This is part of my comprehensive AWS Savings Plans guide where I cover all four Savings Plans types including Database Savings Plans for database workloads. Here, I go six times deeper on the SageMaker-specific considerations that most guides miss entirely.
TL;DR: SageMaker AI Savings Plans offer up to 64% savings on ML infrastructure in exchange for a 1-3 year $/hour commitment. The key is calculating your commitment based on consistent baseline usage, not your peak training jobs. Start conservative at 70-80% of your baseline, monitor quarterly, and add incrementally.
What Are SageMaker AI Savings Plans?
SageMaker AI Savings Plans use a dollar-per-hour commitment model, not instance-specific reservations. You commit to spending a consistent amount per hour on eligible SageMaker usage for either a 1-year or 3-year term. The commitment can range from $0.001 to $1,000,000 per hour.
What makes this different from EC2 Reserved Instances? You're committing to spend, not to specific instances. This means you can freely move between CPU and GPU instances, shift between regions, and change which SageMaker components you use without losing your discount.
Here's how it works in practice:
- Usage up to your commitment is charged at discounted Savings Plans rates
- Usage beyond your commitment is charged at regular On-Demand rates
- Unused commitment is still billed (use-it-or-lose-it within each hour)
The $/Hour Commitment Model
Think of your commitment as a spending floor, not a ceiling. If you commit to $10/hour:
- In an hour where you use $8 of SageMaker resources, you pay $8 at the Savings Plans rate. The remaining $2 of commitment is lost for that hour.
- In an hour where you use $15 of SageMaker resources, you pay $10 at the Savings Plans rate, and the remaining $5 at On-Demand rates.
This hourly independence is critical for ML workloads. Unlike web applications with steady traffic, training jobs create usage spikes followed by idle periods. Your commitment should match your consistent baseline, not your peak training hours.
Term options:
| Term | Discount Potential | Best For |
|---|---|---|
| 1-year | Lower savings | Evolving architectures, new projects |
| 3-year | Up to 64% | Stable, predictable production models |
Automatic Application Across Your ML Pipeline
The flexibility of SageMaker Savings Plans is their biggest advantage for ML workloads. A single commitment automatically applies across:
- Any instance family: ml.m5, ml.c5, ml.p4d, ml.g5, ml.trn1, ml.inf2
- Any instance size: xlarge, 2xlarge, 4xlarge, and beyond
- Any AWS Region: Shift from us-east-1 to eu-west-1 seamlessly
- Any SageMaker component: Notebooks, training, processing, inference
This means you can change from an ml.c5.xlarge CPU instance in US East (Ohio) to an ml.Inf1 inference chip in US West (Oregon) at any time and automatically continue paying the Savings Plans price. No reconfiguration required.
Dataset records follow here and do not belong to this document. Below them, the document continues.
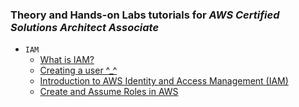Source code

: ### Theory and Hands-on Labs tutorials for _AWS Certified Solutions Architect Associate_

-   `IAM`
    -   [What is IAM?](https://github.com/iayushhb/solutions_architect-associate/blob/main/Identity-and-Access-Management/IAM.md)
    -   [Creating a user ^_^](https://github.com/iayushhb/solutions_architect-associate/blob/main/Identity-and-Access-Management/IAM-Lab-1.md)
    -   [Introduction to AWS Identity and Access Management (IAM)](https://github.com/iayushhb/solutions_architect-associate/blob/main/Identity-and-Access-Management/IAM-Lab-2.md)
    -   [Create and Assume Roles in AWS](https://github.com/iayushhb/solutions_architect-associate/blob/main/Identity-and-Access-Management/IAM-Lab-3.md)
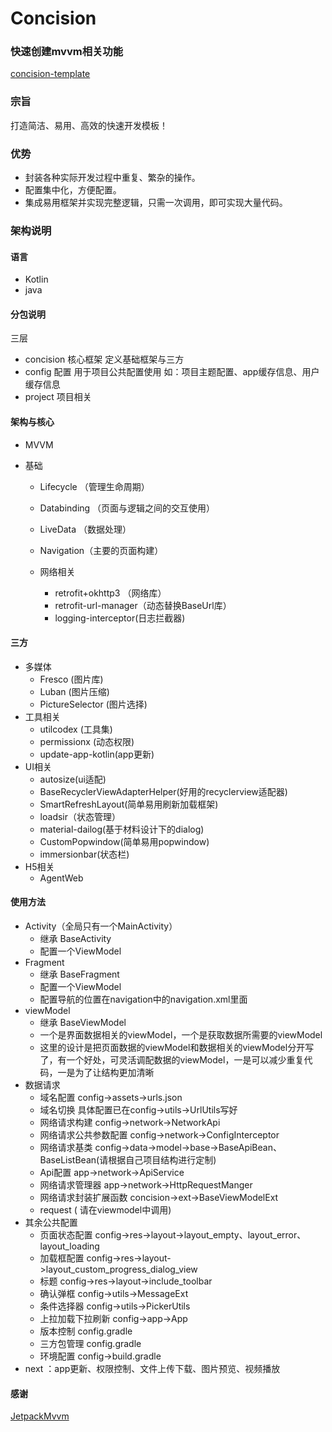 # Concision

### 快速创建mvvm相关功能
[concision-template](https://github.com/nifengxiao/concision-template)

### 宗旨

打造简洁、易用、高效的快速开发模板！

### 优势

- 封装各种实际开发过程中重复、繁杂的操作。
- 配置集中化，方便配置。
- 集成易用框架并实现完整逻辑，只需一次调用，即可实现大量代码。

### 架构说明

#### 语言 

- Kotlin
- java

#### 分包说明
  三层
  - concision 核心框架 定义基础框架与三方
  - config 配置 用于项目公共配置使用 如：项目主题配置、app缓存信息、用户缓存信息
  - project 项目相关

#### 架构与核心

- MVVM

- 基础
  - Lifecycle （管理生命周期）

  - Databinding （页面与逻辑之间的交互使用）

  - LiveData （数据处理）

  - Navigation（主要的页面构建）

   - 网络相关
     - retrofit+okhttp3 （网络库）
     - retrofit-url-manager（动态替换BaseUrl库）
     - logging-interceptor(日志拦截器)

#### 三方

- 多媒体
  - Fresco (图片库)
  - Luban (图片压缩)
  - PictureSelector (图片选择)
- 工具相关
  - utilcodex (工具集)
  - permissionx (动态权限)
  - update-app-kotlin(app更新)
- UI相关
  - autosize(ui适配)
  - BaseRecyclerViewAdapterHelper(好用的recyclerview适配器)
  - SmartRefreshLayout(简单易用刷新加载框架)
  - loadsir（状态管理）
  - material-dailog(基于材料设计下的dialog)
  - CustomPopwindow(简单易用popwindow)
  - immersionbar(状态栏)
- H5相关
  - AgentWeb

#### 使用方法

- Activity（全局只有一个MainActivity）
    - 继承 BaseActivity
    - 配置一个ViewModel
- Fragment
    - 继承 BaseFragment
    - 配置一个ViewModel
    - 配置导航的位置在navigation中的navigation.xml里面
- viewModel
    - 继承 BaseViewModel
    - 一个是界面数据相关的viewModel，一个是获取数据所需要的viewModel
    - 这里的设计是把页面数据的viewModel和数据相关的viewModel分开写了，有一个好处，可灵活调配数据的viewModel，一是可以减少重复代码，一是为了让结构更加清晰
- 数据请求
    - 域名配置 config->assets->urls.json 
    - 域名切换 具体配置已在config->utils->UrlUtils写好
    - 网络请求构建  config->network->NetworkApi
    - 网络请求公共参数配置 config->network->ConfigInterceptor
    - 网络请求基类 config->data->model->base->BaseApiBean、BaseListBean(请根据自己项目结构进行定制)
    - Api配置 app->network->ApiService
    - 网络请求管理器 app->network->HttpRequestManger
    - 网络请求封装扩展函数 concision->ext->BaseViewModelExt
    -  request ( 请在viewmodel中调用)
- 其余公共配置
    - 页面状态配置 config->res->layout->layout_empty、layout_error、layout_loading
    - 加载框配置   config->res->layout->layout_custom_progress_dialog_view
    - 标题 config->res->layout->include_toolbar
    - 确认弹框  config->utils->MessageExt
    - 条件选择器 config->utils->PickerUtils
    - 上拉加载下拉刷新 config->app->App
    - 版本控制 config.gradle
    - 三方包管理 config.gradle
    - 环境配置 config->build.gradle
- next ：app更新、权限控制、文件上传下载、图片预览、视频播放

#### 感谢
[JetpackMvvm](https://github.com/hegaojian/JetpackMvvm)
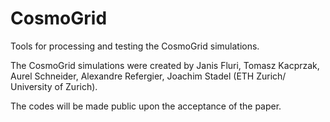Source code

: # CosmoGrid

Tools for processing and testing the CosmoGrid simulations.

The CosmoGrid simulations were created by Janis Fluri, Tomasz Kacprzak, Aurel Schneider, Alexandre Refergier, Joachim Stadel (ETH Zurich/ University of Zurich). 

The codes will be made public upon the acceptance of the paper.


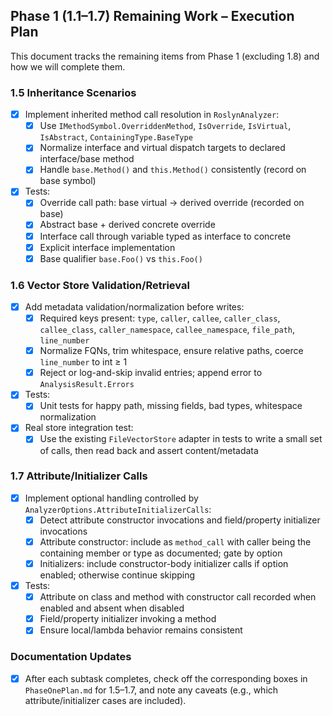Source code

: ## Phase 1 (1.1–1.7) Remaining Work – Execution Plan

This document tracks the remaining items from Phase 1 (excluding 1.8) and how we will complete them.

### 1.5 Inheritance Scenarios

- [x] Implement inherited method call resolution in `RoslynAnalyzer`:
  - [x] Use `IMethodSymbol.OverriddenMethod`, `IsOverride`, `IsVirtual`, `IsAbstract`, `ContainingType.BaseType`
  - [x] Normalize interface and virtual dispatch targets to declared interface/base method
  - [x] Handle `base.Method()` and `this.Method()` consistently (record on base symbol)
- [x] Tests:
  - [x] Override call path: base virtual → derived override (recorded on base)
  - [x] Abstract base + derived concrete override
  - [x] Interface call through variable typed as interface to concrete
  - [x] Explicit interface implementation
  - [x] Base qualifier `base.Foo()` vs `this.Foo()`

### 1.6 Vector Store Validation/Retrieval

- [x] Add metadata validation/normalization before writes:
  - [x] Required keys present: `type`, `caller`, `callee`, `caller_class`, `callee_class`, `caller_namespace`, `callee_namespace`, `file_path`, `line_number`
  - [x] Normalize FQNs, trim whitespace, ensure relative paths, coerce `line_number` to int ≥ 1
  - [x] Reject or log-and-skip invalid entries; append error to `AnalysisResult.Errors`
- [x] Tests:
  - [x] Unit tests for happy path, missing fields, bad types, whitespace normalization
- [x] Real store integration test:
  - [x] Use the existing `FileVectorStore` adapter in tests to write a small set of calls, then read back and assert content/metadata

### 1.7 Attribute/Initializer Calls

- [x] Implement optional handling controlled by `AnalyzerOptions.AttributeInitializerCalls`:
  - [x] Detect attribute constructor invocations and field/property initializer invocations
  - [x] Attribute constructor: include as `method_call` with caller being the containing member or type as documented; gate by option
  - [x] Initializers: include constructor-body initializer calls if option enabled; otherwise continue skipping
- [x] Tests:
  - [x] Attribute on class and method with constructor call recorded when enabled and absent when disabled
  - [x] Field/property initializer invoking a method
  - [x] Ensure local/lambda behavior remains consistent

### Documentation Updates

- [x] After each subtask completes, check off the corresponding boxes in `PhaseOnePlan.md` for 1.5–1.7, and note any caveats (e.g., which attribute/initializer cases are included).


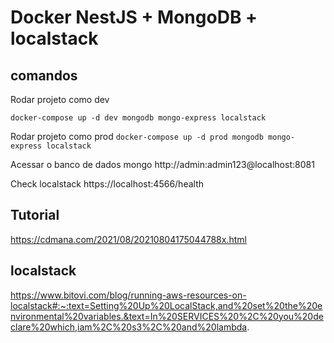 # Docker NestJS + MongoDB + localstack

## comandos

Rodar projeto como dev

`docker-compose up -d dev mongodb mongo-express localstack`

Rodar projeto como prod
`docker-compose up -d prod mongodb mongo-express localstack`

Acessar o banco de dados mongo
http://admin:admin123@localhost:8081

Check localstack
https://localhost:4566/health


## Tutorial
https://cdmana.com/2021/08/20210804175044788x.html

## localstack
https://www.bitovi.com/blog/running-aws-resources-on-localstack#:~:text=Setting%20Up%20LocalStack,and%20set%20the%20environmental%20variables.&text=In%20SERVICES%20%2C%20you%20declare%20which,iam%2C%20s3%2C%20and%20lambda.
Now that you understand the commitment model, let's see exactly which SageMaker components your commitment covers.
Eligible SageMaker Components
Understanding what's covered and what's not is essential before calculating your commitment. Including non-covered components in your calculations will lead to an oversized commitment and wasted money.
The 7 Covered Components
SageMaker Savings Plans apply to seven components that form the core of most ML pipelines:
| Component | Description | Typical Use Case |
|---|---|---|
| SageMaker Studio Notebook | Managed Jupyter in Studio | Interactive development, EDA |
| SageMaker On-Demand Notebook | Classic notebook instances | Development, experimentation |
| SageMaker Processing | Data preprocessing jobs | Feature engineering, evaluation |
| SageMaker Data Wrangler | Visual data preparation | Data transformation, cleaning |
| SageMaker Training | Model training jobs | Training custom models |
| SageMaker Real-Time Inference | Persistent endpoints | Production inference |
| SageMaker Batch Transform | Batch prediction jobs | Offline scoring |
What's NOT Covered (And Why It Matters)
These components use different pricing models and cannot be included in your commitment calculation:
- SageMaker Serverless Inference: Pay-per-invocation model, not instance-based
- SageMaker HyperPod: Uses Training Plans, a separate pricing mechanism for large-scale foundation model training
- SageMaker Ground Truth: Labeling workforce costs
- SageMaker Feature Store: Storage and request-based pricing
- SageMaker MLflow: Separate pricing structure
- Dedicated Instances: The $2/hour dedicated fee is not discounted
Practical implication: If you're using Serverless Inference for development endpoints or Ground Truth for labeling, exclude those costs from your commitment calculation. They'll continue billing at their native rates regardless of your Savings Plans purchase.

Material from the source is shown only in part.